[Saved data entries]
==========

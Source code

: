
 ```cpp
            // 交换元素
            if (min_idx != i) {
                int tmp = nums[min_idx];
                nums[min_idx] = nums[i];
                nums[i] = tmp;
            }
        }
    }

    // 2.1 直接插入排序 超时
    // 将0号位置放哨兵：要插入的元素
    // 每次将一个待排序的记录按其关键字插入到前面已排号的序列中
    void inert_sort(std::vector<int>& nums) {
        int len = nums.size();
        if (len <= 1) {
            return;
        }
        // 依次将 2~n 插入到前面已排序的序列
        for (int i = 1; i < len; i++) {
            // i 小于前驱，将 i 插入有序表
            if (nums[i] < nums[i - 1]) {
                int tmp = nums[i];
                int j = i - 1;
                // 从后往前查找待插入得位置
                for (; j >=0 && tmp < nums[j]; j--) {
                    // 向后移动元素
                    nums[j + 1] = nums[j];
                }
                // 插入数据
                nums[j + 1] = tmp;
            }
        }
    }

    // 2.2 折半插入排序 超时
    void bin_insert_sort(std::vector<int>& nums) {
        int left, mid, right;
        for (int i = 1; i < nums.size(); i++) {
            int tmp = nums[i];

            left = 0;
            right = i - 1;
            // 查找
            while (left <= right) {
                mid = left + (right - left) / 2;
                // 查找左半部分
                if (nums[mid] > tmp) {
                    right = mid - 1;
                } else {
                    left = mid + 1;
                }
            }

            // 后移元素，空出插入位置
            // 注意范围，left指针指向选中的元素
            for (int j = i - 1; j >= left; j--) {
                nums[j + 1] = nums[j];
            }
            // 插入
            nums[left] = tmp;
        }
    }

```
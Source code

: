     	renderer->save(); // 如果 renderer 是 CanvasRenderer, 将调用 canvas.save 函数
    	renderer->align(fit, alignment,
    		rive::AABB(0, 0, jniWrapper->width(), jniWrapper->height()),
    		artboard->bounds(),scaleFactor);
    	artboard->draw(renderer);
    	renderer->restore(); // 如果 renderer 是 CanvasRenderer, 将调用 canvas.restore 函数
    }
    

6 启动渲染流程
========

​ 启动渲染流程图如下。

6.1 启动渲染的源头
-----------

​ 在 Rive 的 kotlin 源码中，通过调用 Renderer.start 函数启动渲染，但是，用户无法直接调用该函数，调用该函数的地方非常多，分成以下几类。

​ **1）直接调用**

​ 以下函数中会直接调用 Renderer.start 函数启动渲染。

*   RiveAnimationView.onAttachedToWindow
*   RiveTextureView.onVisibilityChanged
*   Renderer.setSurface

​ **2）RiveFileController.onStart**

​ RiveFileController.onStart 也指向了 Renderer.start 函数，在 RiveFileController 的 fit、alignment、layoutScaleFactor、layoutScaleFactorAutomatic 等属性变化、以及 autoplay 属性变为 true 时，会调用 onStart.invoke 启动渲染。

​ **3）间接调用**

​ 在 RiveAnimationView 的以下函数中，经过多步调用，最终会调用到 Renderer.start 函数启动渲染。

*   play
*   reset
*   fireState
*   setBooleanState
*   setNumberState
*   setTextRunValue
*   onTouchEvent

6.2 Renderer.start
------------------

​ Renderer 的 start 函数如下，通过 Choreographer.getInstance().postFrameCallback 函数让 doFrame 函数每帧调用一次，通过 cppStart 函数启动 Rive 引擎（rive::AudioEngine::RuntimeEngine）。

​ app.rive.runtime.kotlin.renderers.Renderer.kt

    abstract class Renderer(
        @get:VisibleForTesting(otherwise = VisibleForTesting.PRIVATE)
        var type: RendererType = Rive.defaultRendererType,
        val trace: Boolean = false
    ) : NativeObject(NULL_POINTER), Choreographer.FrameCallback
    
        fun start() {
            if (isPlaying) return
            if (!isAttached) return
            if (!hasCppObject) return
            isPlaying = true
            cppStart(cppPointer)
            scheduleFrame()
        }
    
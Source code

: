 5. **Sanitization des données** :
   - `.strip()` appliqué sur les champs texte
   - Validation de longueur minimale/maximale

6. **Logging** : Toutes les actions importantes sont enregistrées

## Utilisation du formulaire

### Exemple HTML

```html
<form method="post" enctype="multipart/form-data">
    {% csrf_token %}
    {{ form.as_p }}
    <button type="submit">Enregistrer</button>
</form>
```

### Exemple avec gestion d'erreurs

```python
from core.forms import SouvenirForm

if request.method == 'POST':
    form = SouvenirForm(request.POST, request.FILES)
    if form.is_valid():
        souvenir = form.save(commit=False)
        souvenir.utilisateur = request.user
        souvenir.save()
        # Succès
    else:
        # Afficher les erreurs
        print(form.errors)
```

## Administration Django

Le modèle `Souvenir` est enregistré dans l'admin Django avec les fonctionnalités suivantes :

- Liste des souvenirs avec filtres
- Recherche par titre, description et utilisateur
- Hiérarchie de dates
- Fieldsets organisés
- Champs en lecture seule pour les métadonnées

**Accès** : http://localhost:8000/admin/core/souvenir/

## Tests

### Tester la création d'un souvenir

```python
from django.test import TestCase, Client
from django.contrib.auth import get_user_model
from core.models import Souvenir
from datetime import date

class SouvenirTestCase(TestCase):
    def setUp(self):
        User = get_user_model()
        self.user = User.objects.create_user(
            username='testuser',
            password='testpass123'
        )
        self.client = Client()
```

==========

■ TASK DESCRIPTION ■
In this exercise, you retype all of the data exactly as it appears above.

■ SOLUTION TO THE EXERCISE ■
Source code

:
 ```cpp
            // 交换元素
            if (min_idx != i) {
                int tmp = nums[min_idx];
                nums[min_idx] = nums[i];
                nums[i] = tmp;
            }
        }
    }

    // 2.1 直接插入排序 超时
    // 将0号位置放哨兵：要插入的元素
    // 每次将一个待排序的记录按其关键字插入到前面已排号的序列中
    void inert_sort(std::vector<int>& nums) {
        int len = nums.size();
        if (len <= 1) {
            return;
        }
        // 依次将 2~n 插入到前面已排序的序列
        for (int i = 1; i < len; i++) {
            // i 小于前驱，将 i 插入有序表
            if (nums[i] < nums[i - 1]) {
                int tmp = nums[i];
                int j = i - 1;
                // 从后往前查找待插入得位置
                for (; j >=0 && tmp < nums[j]; j--) {
                    // 向后移动元素
                    nums[j + 1] = nums[j];
                }
                // 插入数据
                nums[j + 1] = tmp;
            }
        }
    }

    // 2.2 折半插入排序 超时
    void bin_insert_sort(std::vector<int>& nums) {
        int left, mid, right;
        for (int i = 1; i < nums.size(); i++) {
            int tmp = nums[i];

            left = 0;
            right = i - 1;
            // 查找
            while (left <= right) {
                mid = left + (right - left) / 2;
                // 查找左半部分
                if (nums[mid] > tmp) {
                    right = mid - 1;
                } else {
                    left = mid + 1;
                }
            }

            // 后移元素，空出插入位置
            // 注意范围，left指针指向选中的元素
            for (int j = i - 1; j >= left; j--) {
                nums[j + 1] = nums[j];
            }
            // 插入
            nums[left] = tmp;
        }
    }

```
Source code

:     	renderer->save(); // 如果 renderer 是 CanvasRenderer, 将调用 canvas.save 函数
    	renderer->align(fit, alignment,
    		rive::AABB(0, 0, jniWrapper->width(), jniWrapper->height()),
    		artboard->bounds(),scaleFactor);
    	artboard->draw(renderer);
    	renderer->restore(); // 如果 renderer 是 CanvasRenderer, 将调用 canvas.restore 函数
    }
    

6 启动渲染流程
========

​ 启动渲染流程图如下。

6.1 启动渲染的源头
-----------

​ 在 Rive 的 kotlin 源码中，通过调用 Renderer.start 函数启动渲染，但是，用户无法直接调用该函数，调用该函数的地方非常多，分成以下几类。

​ **1）直接调用**

​ 以下函数中会直接调用 Renderer.start 函数启动渲染。

*   RiveAnimationView.onAttachedToWindow
*   RiveTextureView.onVisibilityChanged
*   Renderer.setSurface

​ **2）RiveFileController.onStart**

​ RiveFileController.onStart 也指向了 Renderer.start 函数，在 RiveFileController 的 fit、alignment、layoutScaleFactor、layoutScaleFactorAutomatic 等属性变化、以及 autoplay 属性变为 true 时，会调用 onStart.invoke 启动渲染。

​ **3）间接调用**

​ 在 RiveAnimationView 的以下函数中，经过多步调用，最终会调用到 Renderer.start 函数启动渲染。

*   play
*   reset
*   fireState
*   setBooleanState
*   setNumberState
*   setTextRunValue
*   onTouchEvent

6.2 Renderer.start
------------------

​ Renderer 的 start 函数如下，通过 Choreographer.getInstance().postFrameCallback 函数让 doFrame 函数每帧调用一次，通过 cppStart 函数启动 Rive 引擎（rive::AudioEngine::RuntimeEngine）。

​ app.rive.runtime.kotlin.renderers.Renderer.kt

    abstract class Renderer(
        @get:VisibleForTesting(otherwise = VisibleForTesting.PRIVATE)
        var type: RendererType = Rive.defaultRendererType,
        val trace: Boolean = false
    ) : NativeObject(NULL_POINTER), Choreographer.FrameCallback
    
        fun start() {
            if (isPlaying) return
            if (!isAttached) return
            if (!hasCppObject) return
            isPlaying = true
            cppStart(cppPointer)
            scheduleFrame()
        }
    
Source code

: 5. **Sanitization des données** :
   - `.strip()` appliqué sur les champs texte
   - Validation de longueur minimale/maximale

6. **Logging** : Toutes les actions importantes sont enregistrées

## Utilisation du formulaire

### Exemple HTML

```html
<form method="post" enctype="multipart/form-data">
    {% csrf_token %}
    {{ form.as_p }}
    <button type="submit">Enregistrer</button>
</form>
```

### Exemple avec gestion d'erreurs

```python
from core.forms import SouvenirForm

if request.method == 'POST':
    form = SouvenirForm(request.POST, request.FILES)
    if form.is_valid():
        souvenir = form.save(commit=False)
        souvenir.utilisateur = request.user
        souvenir.save()
        # Succès
    else:
        # Afficher les erreurs
        print(form.errors)
```

## Administration Django

Le modèle `Souvenir` est enregistré dans l'admin Django avec les fonctionnalités suivantes :

- Liste des souvenirs avec filtres
- Recherche par titre, description et utilisateur
- Hiérarchie de dates
- Fieldsets organisés
- Champs en lecture seule pour les métadonnées

**Accès** : http://localhost:8000/admin/core/souvenir/

## Tests

### Tester la création d'un souvenir

```python
from django.test import TestCase, Client
from django.contrib.auth import get_user_model
from core.models import Souvenir
from datetime import date

class SouvenirTestCase(TestCase):
    def setUp(self):
        User = get_user_model()
        self.user = User.objects.create_user(
            username='testuser',
            password='testpass123'
        )
        self.client = Client()
```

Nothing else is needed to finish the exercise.